The most widely known tale of Demeter is the rape of her daughter, Persephone by Pluto (Hades). This story suggests the main idea embodied in Demeter. Zeus, without the knowledge of Demeter, had promised Persephone to Pluto, to be his wife in the underworld. While Persephone was gathering flowers, which Zeus had caused to grow in order to tempt her and to favor Pluto’s scheme, the earth suddenly opened and she was carried off by Pluto.
Demeter wandered about in search of her daughter for nine days, without taking any nectar or ambrosia, and without bathing. On the tenth she met Hecate, who told her that she had heard the cries of Persephone, but did not know who had carried her off. Both then hastened to Helios, who revealed to them that Pluto had been the ravisher, and with the consent of Zeus.

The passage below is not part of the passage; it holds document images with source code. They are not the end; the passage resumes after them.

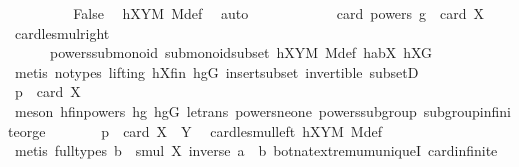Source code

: \begin{isabellebody}
\ \ \ \ \ \ \isamarkupfalse%
\ \isamarkupfalse%
\ False\ \isamarkupfalse%
\ hXYM\ M{\isacharunderscore}{\kern0pt}def\ \isamarkupfalse%
\ auto\isanewline
\ \ \ \ \isamarkupfalse%
\isanewline
\ \ \ \ \isamarkupfalse%
\ \isamarkupfalse%
\ {\isachardoublequoteopen}card\ {\isacharparenleft}{\kern0pt}powers\ g{\isacharparenright}{\kern0pt}\ {\isasymle}\ card\ X{\isachardoublequoteclose}\ \isamarkupfalse%
\ card{\isacharunderscore}{\kern0pt}le{\isacharunderscore}{\kern0pt}smul{\isacharunderscore}{\kern0pt}right\ \isanewline
\ \ \ \ \ \ powers{\isacharunderscore}{\kern0pt}submonoid\ submonoid{\isachardot}{\kern0pt}subset\ hXYM\ M{\isacharunderscore}{\kern0pt}def\ habX\ hXG\ \isanewline
\ \ \ \ \ \ \isamarkupfalse%
\ {\isacharparenleft}{\kern0pt}metis\ {\isacharparenleft}{\kern0pt}no{\isacharunderscore}{\kern0pt}types{\isacharcomma}{\kern0pt}\ lifting{\isacharparenright}{\kern0pt}\ hXfin\ hgG\ insert{\isacharunderscore}{\kern0pt}subset\ invertible\ subsetD{\isacharparenright}{\kern0pt}\isanewline
\ \ \ \ \isamarkupfalse%
\ \isamarkupfalse%
\ {\isachardoublequoteopen}p\ {\isasymle}\ card\ X{\isachardoublequoteclose}\ \isanewline
\ \ \ \ \ \ \isamarkupfalse%
\ {\isacharparenleft}{\kern0pt}meson\ hfinpowers\ hg{}\ hgG\ le{\isacharunderscore}{\kern0pt}trans\ powers{\isacharunderscore}{\kern0pt}ne{\isacharunderscore}{\kern0pt}one\ powers{\isacharunderscore}{\kern0pt}subgroup\ subgroup{\isacharunderscore}{\kern0pt}infinite{\isacharunderscore}{\kern0pt}or{\isacharunderscore}{\kern0pt}ge{\isacharparenright}{\kern0pt}\isanewline
\ \ \ \ \isamarkupfalse%
\ \isamarkupfalse%
\ {\isachardoublequoteopen}p\ {\isasymle}\ card\ {\isacharparenleft}{\kern0pt}X\ {\isasymcdots}\ Y{\isacharparenright}{\kern0pt}{\isachardoublequoteclose}\ \isamarkupfalse%
\ card{\isacharunderscore}{\kern0pt}le{\isacharunderscore}{\kern0pt}smul{\isacharunderscore}{\kern0pt}left\ hXYM\ M{\isacharunderscore}{\kern0pt}def\ \isanewline
\ \ \ \ \ \ \isamarkupfalse%
\ {\isacharparenleft}{\kern0pt}metis\ {\isacharparenleft}{\kern0pt}full{\isacharunderscore}{\kern0pt}types{\isacharparenright}{\kern0pt}\ {\isacartoucheopen}b\ {\isasymin}\ smul\ X\ {\isacharbraceleft}{\kern0pt}inverse\ a\ {\isasymcdot}\ b{\isacharbraceright}{\kern0pt}{\isacartoucheclose}\ bot{\isacharunderscore}{\kern0pt}nat{\isacharunderscore}{\kern0pt}{}{\isachardot}{\kern0pt}extremum{\isacharunderscore}{\kern0pt}uniqueI\ card{\isachardot}{\kern0pt}infinite\ \isanewline

\end{isabellebody}
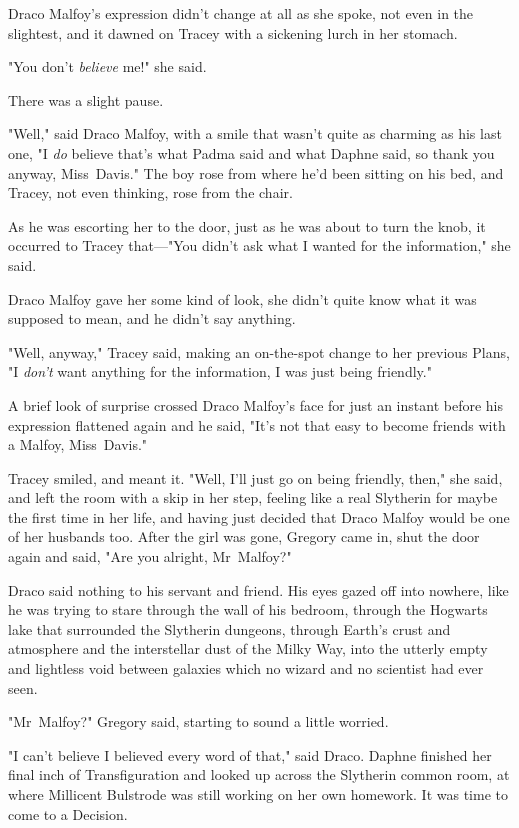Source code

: Draco Malfoy's expression didn't change at all as she spoke, not even in the
slightest, and it dawned on Tracey with a sickening lurch in her stomach.

"You don't \emph{believe} me!" she said.

There was a slight pause.

"Well," said Draco Malfoy, with a smile that wasn't quite as charming as his
last one, "I \emph{do} believe that's what Padma said and what Daphne said, so
thank you anyway, Miss~Davis." The boy rose from where he'd been sitting on his
bed, and Tracey, not even thinking, rose from the chair.

As he was escorting her to the door, just as he was about to turn the knob, it
occurred to Tracey that—"You didn't ask what I wanted for the information,"
she said.

Draco Malfoy gave her some kind of look, she didn't quite know what it was
supposed to mean, and he didn't say anything.

"Well, anyway," Tracey said, making an on-the-spot change to her previous
Plans, "I \emph{don't} want anything for the information, I was just being
friendly."

A brief look of surprise crossed Draco Malfoy's face for just an instant before
his expression flattened again and he said, "It's not that easy to become
friends with a Malfoy, Miss~Davis."

Tracey smiled, and meant it. "Well, I'll just go on being friendly, then," she
said, and left the room with a skip in her step, feeling like a real Slytherin
for maybe the first time in her life, and having just decided that Draco Malfoy
would be one of her husbands too.
\later
After the girl was gone, Gregory came in, shut the door again and said, "Are
you alright, Mr~Malfoy?"

Draco said nothing to his servant and friend. His eyes gazed off into nowhere,
like he was trying to stare through the wall of his bedroom, through the
Hogwarts lake that surrounded the Slytherin dungeons, through Earth's crust and
atmosphere and the interstellar dust of the Milky Way, into the utterly empty
and lightless void between galaxies which no wizard and no scientist had ever
seen.

"Mr~Malfoy?" Gregory said, starting to sound a little worried.

"I can't believe I believed every word of that," said Draco.
\later
Daphne finished her final inch of Transfiguration and looked up across the
Slytherin common room, at where Millicent Bulstrode was still working on her
own homework. It was time to come to a Decision.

Demeter in her anger at this news avoided Olympus, and dwelt upon earth among men, conferring presents and blessings wherever she was kindly received, and severely punishing those who repulsed her or did not receive her gifts with proper reverence. In this manner she came to Celeus at Eleusis. At Eleusis Persephone and Demeter were joined by Hecate, who henceforth remained the attendant and companion of Persephone.
As Demeter still continued in her anger, and produced famine on the earth by not allowing the fields to produce any fruit, Zeus, anxious that the race of mortals should not become extinct, sought Persephone’s return.
Pluto agreed to release her, but gave her a pomegranate. When she ate the pomegranate seeds, she was bound to him for one third of the year, either the dry Mediterranean summer, when plant life is threatened by drought, or the autumn and winter. During these months Demeter grieves her daughters absence, and withdraws her gifts from the world, creating winter. Persephone’s return brings the spring.
Demeter was especially worshipped by women. Her priestess also initiated young married people into the duties of their new situation. As the goddess of the earth she was a subterraneous divinity, who worked in the regions inaccessible to the rays of Helios. As agriculture is the basis of a well-regulated social condition, Demeter is represented also as the friend of peace and as a law-giving goddess.
Demeter’s greatest gifts to humankind were agriculture, particularly of cereals, and the Mysteries which give the initiate higher hopes in this life and the afterlife. These two gifts were intimately connected in Demeter’s myths and mystery cults.
According to the personal mythology of Robert Graves, Persephone is not only the younger self of Demeter, she is in turn also one of three guises of the Triple Goddess — Kore (the youngest, the maiden, signifying green young grain), Persephone (in the middle, the nymph, signifying the ripe grain waiting to be harvested), and Hecate (the eldest of the three, the crone, the harvested grain), which to a certain extent reduces the name and role of Demeter to that of group name. Before her abduction, she is called Kore; and once taken she becomes Persephone (she who brings destruction).
Demeter is often depicted as a mature woman, crowned and holding sheaves of wheat and and a torch.
Demeter’s emblem is the poppy, a bright red flower that grows among the barley. Sacred to her are livestock and agricultural products, poppy, narcissus and the crane.
Demeter is also known for founding the Eleusinian Mysteries. These were huge festivals held every five years. They were important events for many centuries. Yet, little is known of them as those attending were sworn to secrecy. The central tenant seems to have been that just as grain returns every spring after its harvest and wintery death, so too the human soul could be reborn after the death of the body.